- WHAT YOU WILL DO -
Could you please return each line of the data that has the word "credencial"?

(Stored data)
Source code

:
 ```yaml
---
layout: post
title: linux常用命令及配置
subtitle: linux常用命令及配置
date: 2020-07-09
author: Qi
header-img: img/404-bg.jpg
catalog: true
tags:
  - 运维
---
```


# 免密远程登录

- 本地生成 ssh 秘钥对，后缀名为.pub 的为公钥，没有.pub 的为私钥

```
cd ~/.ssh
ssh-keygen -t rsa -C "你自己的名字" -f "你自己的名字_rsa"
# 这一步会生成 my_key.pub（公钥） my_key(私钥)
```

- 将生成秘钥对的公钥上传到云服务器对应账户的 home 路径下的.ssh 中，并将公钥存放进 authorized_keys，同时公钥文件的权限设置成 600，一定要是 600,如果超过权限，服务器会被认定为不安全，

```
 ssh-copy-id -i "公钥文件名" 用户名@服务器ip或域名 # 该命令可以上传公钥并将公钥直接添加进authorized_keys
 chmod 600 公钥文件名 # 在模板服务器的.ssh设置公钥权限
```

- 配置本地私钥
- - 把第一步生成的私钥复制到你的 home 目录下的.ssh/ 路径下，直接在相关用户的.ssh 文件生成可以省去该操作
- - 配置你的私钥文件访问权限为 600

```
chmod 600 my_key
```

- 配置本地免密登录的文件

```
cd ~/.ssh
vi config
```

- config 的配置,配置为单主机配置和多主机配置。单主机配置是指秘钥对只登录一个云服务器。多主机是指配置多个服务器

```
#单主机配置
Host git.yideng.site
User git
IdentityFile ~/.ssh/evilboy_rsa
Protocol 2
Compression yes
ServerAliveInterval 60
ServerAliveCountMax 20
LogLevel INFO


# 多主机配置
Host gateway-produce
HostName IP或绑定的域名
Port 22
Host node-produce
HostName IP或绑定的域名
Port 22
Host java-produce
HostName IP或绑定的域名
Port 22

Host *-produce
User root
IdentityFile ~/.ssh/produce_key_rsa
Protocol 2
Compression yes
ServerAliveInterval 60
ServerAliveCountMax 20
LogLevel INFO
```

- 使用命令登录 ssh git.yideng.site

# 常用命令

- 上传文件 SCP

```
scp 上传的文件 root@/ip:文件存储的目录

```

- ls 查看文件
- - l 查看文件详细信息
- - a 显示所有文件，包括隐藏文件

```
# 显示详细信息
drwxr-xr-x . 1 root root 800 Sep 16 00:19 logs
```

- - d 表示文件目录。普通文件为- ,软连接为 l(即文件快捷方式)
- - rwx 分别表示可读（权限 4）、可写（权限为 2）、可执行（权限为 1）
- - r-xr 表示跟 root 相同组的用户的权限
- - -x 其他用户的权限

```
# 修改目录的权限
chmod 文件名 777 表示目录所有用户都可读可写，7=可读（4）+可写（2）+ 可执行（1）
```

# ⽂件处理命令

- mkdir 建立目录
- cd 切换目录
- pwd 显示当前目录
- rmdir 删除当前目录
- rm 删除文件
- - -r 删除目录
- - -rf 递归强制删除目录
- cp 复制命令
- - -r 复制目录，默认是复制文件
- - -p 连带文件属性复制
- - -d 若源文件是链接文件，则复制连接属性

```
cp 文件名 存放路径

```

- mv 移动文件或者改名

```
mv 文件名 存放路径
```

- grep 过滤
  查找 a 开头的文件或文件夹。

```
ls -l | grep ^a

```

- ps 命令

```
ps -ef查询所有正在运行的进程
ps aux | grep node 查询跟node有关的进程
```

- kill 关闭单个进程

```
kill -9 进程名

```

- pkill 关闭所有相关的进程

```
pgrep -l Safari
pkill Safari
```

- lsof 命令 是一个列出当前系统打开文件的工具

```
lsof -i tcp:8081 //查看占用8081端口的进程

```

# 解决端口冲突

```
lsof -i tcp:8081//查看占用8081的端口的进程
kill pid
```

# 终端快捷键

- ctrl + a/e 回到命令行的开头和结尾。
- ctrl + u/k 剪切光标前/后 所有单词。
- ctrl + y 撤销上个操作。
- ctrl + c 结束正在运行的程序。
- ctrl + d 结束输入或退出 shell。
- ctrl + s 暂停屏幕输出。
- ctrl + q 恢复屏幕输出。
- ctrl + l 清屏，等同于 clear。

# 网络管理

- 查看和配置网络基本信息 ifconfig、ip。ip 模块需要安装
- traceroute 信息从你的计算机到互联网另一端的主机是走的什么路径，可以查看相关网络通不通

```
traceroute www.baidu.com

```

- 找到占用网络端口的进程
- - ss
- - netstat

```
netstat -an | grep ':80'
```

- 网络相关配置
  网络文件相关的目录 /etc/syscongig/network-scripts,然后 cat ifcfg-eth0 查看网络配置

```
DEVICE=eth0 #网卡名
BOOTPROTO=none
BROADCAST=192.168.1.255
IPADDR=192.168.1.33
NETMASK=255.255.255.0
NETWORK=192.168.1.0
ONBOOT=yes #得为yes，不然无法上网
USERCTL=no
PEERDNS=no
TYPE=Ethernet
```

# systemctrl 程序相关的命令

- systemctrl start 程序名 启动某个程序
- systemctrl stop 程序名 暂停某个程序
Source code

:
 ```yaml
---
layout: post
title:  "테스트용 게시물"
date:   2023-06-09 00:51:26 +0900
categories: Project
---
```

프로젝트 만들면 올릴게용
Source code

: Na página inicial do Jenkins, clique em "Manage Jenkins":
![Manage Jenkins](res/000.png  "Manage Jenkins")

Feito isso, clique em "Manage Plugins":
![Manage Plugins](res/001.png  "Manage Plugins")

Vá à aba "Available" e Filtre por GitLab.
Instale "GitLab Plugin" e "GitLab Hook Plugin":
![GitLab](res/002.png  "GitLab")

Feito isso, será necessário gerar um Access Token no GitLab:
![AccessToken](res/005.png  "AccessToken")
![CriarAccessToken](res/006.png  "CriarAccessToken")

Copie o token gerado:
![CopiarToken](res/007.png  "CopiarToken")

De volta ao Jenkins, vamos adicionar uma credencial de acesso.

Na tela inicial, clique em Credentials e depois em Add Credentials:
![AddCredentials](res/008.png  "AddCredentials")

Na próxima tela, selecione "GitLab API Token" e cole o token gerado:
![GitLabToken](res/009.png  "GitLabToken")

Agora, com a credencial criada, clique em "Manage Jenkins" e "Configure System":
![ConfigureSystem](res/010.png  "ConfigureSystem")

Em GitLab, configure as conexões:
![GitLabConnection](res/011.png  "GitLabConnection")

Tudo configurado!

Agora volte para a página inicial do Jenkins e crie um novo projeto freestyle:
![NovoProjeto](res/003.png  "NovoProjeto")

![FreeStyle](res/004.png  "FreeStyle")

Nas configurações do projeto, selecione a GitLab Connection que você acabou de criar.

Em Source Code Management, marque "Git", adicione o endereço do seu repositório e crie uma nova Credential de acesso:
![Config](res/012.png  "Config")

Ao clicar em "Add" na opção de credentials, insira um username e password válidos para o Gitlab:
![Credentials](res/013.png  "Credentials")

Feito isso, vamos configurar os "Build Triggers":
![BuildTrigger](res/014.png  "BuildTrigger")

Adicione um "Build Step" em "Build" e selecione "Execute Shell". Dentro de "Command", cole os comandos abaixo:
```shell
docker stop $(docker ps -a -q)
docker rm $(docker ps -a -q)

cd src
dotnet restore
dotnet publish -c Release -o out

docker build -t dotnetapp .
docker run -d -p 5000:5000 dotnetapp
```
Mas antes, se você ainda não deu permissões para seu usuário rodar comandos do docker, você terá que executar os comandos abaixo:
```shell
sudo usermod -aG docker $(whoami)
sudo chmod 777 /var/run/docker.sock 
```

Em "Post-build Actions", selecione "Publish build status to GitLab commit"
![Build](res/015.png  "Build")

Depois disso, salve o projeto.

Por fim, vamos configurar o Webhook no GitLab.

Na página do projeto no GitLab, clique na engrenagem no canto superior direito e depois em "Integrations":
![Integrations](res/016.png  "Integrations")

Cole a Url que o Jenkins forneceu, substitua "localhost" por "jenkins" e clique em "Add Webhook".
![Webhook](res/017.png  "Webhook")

- ANSWER -
De volta ao Jenkins, vamos adicionar uma credencial de acesso.
Agora, com a credencial criada, clique em "Manage Jenkins" e "Configure System":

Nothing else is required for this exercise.